The IETF formed its new intellectual property rights (IPR) working group following a contentious meeting in Yokohama, Japan, this summer in which participants questioned the IETF's current policy that neither restricts nor discourages the use of patented technology in standards.

The meeting was called with the specific goal of clarifying certain aspects of the IETF's current policy, rather than changing it to reflect a royalty-free bias or restriction. But anti-patent speakers at the meeting were vocal in their support of the fundamental shift away from patented contributions.

"All of these documents with respect to licensing terms refer to reasonable and nondiscriminatory (RAND)," said one participant. "'Reasonable and nondiscriminatory' doesn't really mean very much. What's reasonable to one person is unreasonable to another...There should be some guidance to working groups."

The W3C has been reviewing its royalty-free policy under the glare of publicity for the past year, following a controversial attempt to push through an exception to the policy. The exception would be for the RAND licenses referred to by the Yokohama meeting participant.

Patent protest
The effort to modify the W3C policy has withered in the heat of public protest, primarily by individual engineers and those representing smaller companies--whose patent portfolios cannot compete with the likes of Microsoft and IBM--but also by large companies like Sun that object in principle to patents in standards.

The IETF's current policy offers no particular guidance to working groups contemplating the implementation of patented technologies. Instead, it mandates that members disclose whether technologies they submit for inclusion in IETF drafts are "encumbered" by patents. The new working group's primary task is to eliminate confusion over the disclosure requirement.

Failure by standards organization members to disclose intellectual property restrictions to their contributions has landed some companies in hot water with federal courts and agencies.
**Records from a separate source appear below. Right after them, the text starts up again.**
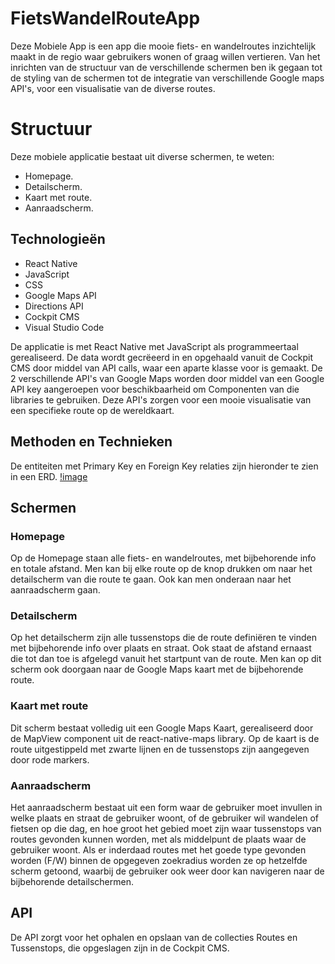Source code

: # FietsWandelRouteApp

Deze Mobiele App is een app die mooie fiets- en wandelroutes inzichtelijk maakt in de regio waar gebruikers wonen of graag willen vertieren. Van het inrichten van de structuur van de verschillende schermen ben ik gegaan tot de styling van de schermen tot de integratie van verschillende Google maps API's, voor een visualisatie van de diverse routes.

# Structuur

Deze mobiele applicatie bestaat uit diverse schermen, te weten:
* Homepage.
* Detailscherm.
* Kaart met route.
* Aanraadscherm.

## Technologieën

* React Native
* JavaScript
* CSS
* Google Maps API
* Directions API
* Cockpit CMS
* Visual Studio Code

De applicatie is met React Native met JavaScript als programmeertaal gerealiseerd. De data wordt gecrëeerd in en opgehaald vanuit de Cockpit CMS door middel van API calls, waar een aparte klasse voor is gemaakt. De 2 verschillende API's van Google Maps worden door middel van een Google API key aangeroepen voor beschikbaarheid om Componenten van die libraries te gebruiken. Deze API's zorgen voor een mooie visualisatie van een specifieke route op de wereldkaart.

## Methoden en Technieken

De entiteiten met Primary Key en Foreign Key relaties zijn hieronder te zien in een ERD.
[!image](assets/ERD_RouteApp.png)

## Schermen

### Homepage

Op de Homepage staan alle fiets- en wandelroutes, met bijbehorende info en totale afstand. Men kan bij elke route op de knop drukken om naar het detailscherm van die route te gaan. Ook kan men onderaan naar het aanraadscherm gaan.

### Detailscherm

Op het detailscherm zijn alle tussenstops die de route definiëren te vinden met bijbehorende info over plaats en straat. Ook staat de afstand ernaast die tot dan toe is afgelegd vanuit het startpunt van de route. Men kan op dit scherm ook doorgaan naar de Google Maps kaart met de bijbehorende route.

### Kaart met route

Dit scherm bestaat volledig uit een Google Maps Kaart, gerealiseerd door de MapView component uit de react-native-maps library. Op de kaart is de route uitgestippeld met zwarte lijnen en de tussenstops zijn aangegeven door rode markers.

### Aanraadscherm

Het aanraadscherm bestaat uit een form waar de gebruiker moet invullen in welke plaats en straat de gebruiker woont, of de gebruiker wil wandelen of fietsen op die dag, en hoe groot het gebied moet zijn waar tussenstops van routes gevonden kunnen worden, met als middelpunt de plaats waar de gebruiker woont. Als er inderdaad routes met het goede type gevonden worden (F/W) binnen de opgegeven zoekradius worden ze op hetzelfde scherm getoond, waarbij de gebruiker ook weer door kan navigeren naar de bijbehorende detailschermen.

## API

De API zorgt voor het ophalen en opslaan van de collecties Routes en Tussenstops, die opgeslagen zijn in de Cockpit CMS.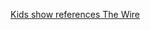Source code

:---
layout: post
wordpress_id: 1184
wordpress_url: http://noesbueno.com/archives/1184
date: '2011-07-20 11:00:55 -0500'
date_gmt: '2011-07-20 16:00:55 -0500'
body: |
  <p><a href="http://kottke.org/11/07/kids-show-references-the-wire">Kids show references The Wire</a></p>
---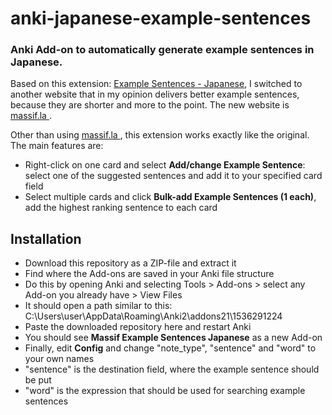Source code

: # anki-japanese-example-sentences
### Anki Add-on to automatically generate example sentences in Japanese.

Based on this extension: [Example Sentences - Japanese](https://ankiweb.net/shared/info/1290983049), I switched to another website that in my opinion delivers better example sentences, because they are shorter and more to the point. The new website is [massif.la ](https://massif.la/ja).

Other than using [massif.la ](https://massif.la/ja), this extension works exactly like the original. The main features are:
- Right-click on one card and select **Add/change Example Sentence**: select one of the suggested sentences and add it to your specified card field
- Select multiple cards and click **Bulk-add Example Sentences (1 each)**, add the highest ranking sentence to each card

## Installation

- Download this repository as a ZIP-file and extract it
- Find where the Add-ons are saved in your Anki file structure
- Do this by opening Anki and selecting Tools > Add-ons > select any Add-on you already have > View Files
- It should open a path similar to this: C:\Users\user\AppData\Roaming\Anki2\addons21\1536291224
- Paste the downloaded repository here and restart Anki
- You should see **Massif Example Sentences Japanese** as a new Add-on
- Finally, edit **Config** and change "note_type", "sentence" and "word" to your own names
- "sentence" is the destination field, where the example sentence should be put
- "word" is the expression that should be used for searching example sentences
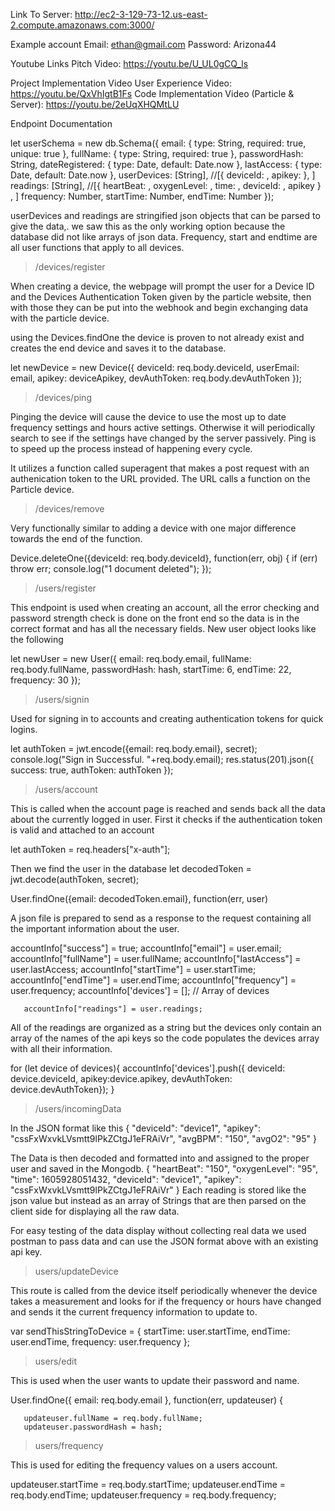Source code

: 
Link To Server: http://ec2-3-129-73-12.us-east-2.compute.amazonaws.com:3000/

Example account
    Email: ethan@gmail.com
    Password: Arizona44

Youtube Links
    Pitch Video: https://youtu.be/U_UL0gCQ_ls 

Project Implementation Video 
	User Experience Video: https://youtu.be/QxVhIgtB1Fs
	Code Implementation Video (Particle & Server): https://youtu.be/2eUqXHQMtLU 
		
Endpoint Documentation

let userSchema = new db.Schema({
 email:          { type: String, required: true, unique: true },
 fullName:       { type: String, required: true },
 passwordHash:   String,
 dateRegistered: { type: Date, default: Date.now },
 lastAccess:     { type: Date, default: Date.now },
 userDevices:    [String],  //[{ deviceId: , apikey:  }, ]
 readings:       [String], //[{ heartBeat: , oxygenLevel: , time: , deviceId: , apikey } , ]
 frequency:      Number,
 startTime:      Number,
 endTime:        Number
});

userDevices and readings are stringified json objects that can be parsed to give the data,. we saw this as the only working option because the database did not like arrays of json data. Frequency, start and endtime are all user functions that apply to all devices. 

>/devices/register

When creating a device, the webpage will prompt the user for a Device ID and the Devices Authentication Token given by the particle website, then with those they can be put into the webhook and begin exchanging data with the particle device. 

using the Devices.findOne the device is proven to not already exist and creates the end device and saves it to the database. 

let newDevice = new Device({
       deviceId: req.body.deviceId,
       userEmail: email,
       apikey: deviceApikey,
       devAuthToken: req.body.devAuthToken
     });

>/devices/ping

Pinging the device will cause the device to use the most up to date frequency settings and hours active settings. Otherwise it will periodically search to see if the settings have changed by the server passively. Ping is to speed up the process instead of happening every cycle.

It utilizes a function called superagent that makes a post request with an authenication token to the URL provided. The URL calls a function on the Particle device.

>/devices/remove

Very functionally similar to adding a device with one major difference towards the end of the function.

Device.deleteOne({deviceId: req.body.deviceId}, function(err, obj) {
     if (err) throw err;
     console.log("1 document deleted");
   });

>/users/register

This endpoint is used when creating an account, all the error checking and password strength check is done on the front end so the data is in the correct format and has all the necessary fields. New user object looks like the following

let newUser = new User({
       email: req.body.email,
       fullName: req.body.fullName,
       passwordHash: hash,
       startTime: 6,
       endTime: 22,
       frequency: 30
     });

>/users/signin

Used for signing in to accounts and creating authentication tokens for quick logins. 

let authToken = jwt.encode({email: req.body.email}, secret);
         console.log("Sign in Successful. "+req.body.email);
         res.status(201).json({ success: true, authToken: authToken });

>/users/account

This is called when the account page is reached and sends back all the data about the currently logged in user. First it checks if the authentication token is valid and attached to an account

let authToken = req.headers["x-auth"];

Then we find the user in the database
let decodedToken = jwt.decode(authToken, secret);

   User.findOne({email: decodedToken.email}, function(err, user) 

A json file is prepared to send as a response to the request containing all the important information about the user. 

accountInfo["success"] = true;
       accountInfo["email"] = user.email;
       accountInfo["fullName"] = user.fullName;
       accountInfo["lastAccess"] = user.lastAccess;
       accountInfo["startTime"] = user.startTime;
       accountInfo["endTime"] = user.endTime;
       accountInfo["frequency"] = user.frequency;
       accountInfo['devices'] = [];   // Array of devices

       accountInfo["readings"] = user.readings;

All of the readings are organized as a string but the devices only contain an array of the names of the api keys so the code populates the devices array with all their information.

for (let device of devices){
             accountInfo['devices'].push({ deviceId: device.deviceId, apikey:device.apikey, devAuthToken: device.devAuthToken});
           }

>/users/incomingData 

In the JSON format like this
{ "deviceId": "device1", "apikey": "cssFxWxvkLVsmtt9lPkZCtgJ1eFRAiVr", "avgBPM": "150", "avgO2": "95" }

The Data is then decoded and formatted into and assigned to the proper user and saved in the Mongodb. 
{
    "heartBeat": "150",
    "oxygenLevel": "95",
    "time": 1605928051432,
    "deviceId": "device1",
    "apikey": "cssFxWxvkLVsmtt9lPkZCtgJ1eFRAiVr"
}
Each reading is stored like the json value but instead as an array of Strings that are then parsed on the client side for displaying all the raw data. 

For easy testing of the data display without collecting real data we used postman to pass data and can use the JSON format above with an existing api key. 

> users/updateDevice

This route is called from the device itself periodically whenever the device takes a measurement and looks for if the frequency or hours have changed and sends it the current frequency information to update to. 

var sendThisStringToDevice = { 
       startTime: user.startTime,
       endTime: user.endTime,
       frequency: user.frequency
     };

>users/edit

This is used when the user wants to update their password and name.

User.findOne({ email: req.body.email }, function(err, updateuser) {

       updateuser.fullName = req.body.fullName;
       updateuser.passwordHash = hash;

>users/frequency 

This is used for editing the frequency values on a users account.

updateuser.startTime = req.body.startTime;
       updateuser.endTime = req.body.endTime;
       updateuser.frequency = req.body.frequency;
Rambus, for example, is the target of several lawsuits alleging it failed to make appropriate disclosures, including a recent suit by the Federal Trade Commission.

The IETF's current patent-agnostic policy, which dates from 1996, won out over a competing clause that would have discouraged the adoption of patented technologies while permitting them at a working group's discretion.

While the new working group is not assigned to examine an IETF ban on patented technologies, it does leave the door open to re-evaluate the current policy permitting their use.

"There's a substantial part of the community that doesn't like patents at all and wants to avoid using them at all, to go back to the original standard," said Steve Bellovin, a researcher at AT&T Labs Research in Florham Park, N.J., and co-chair of the IETF's IPR working group. "If the WG determines that there should be a change, we'll recharter and try to broaden our membership--this is an issue that affects the whole IETF, so we need very broad consensus."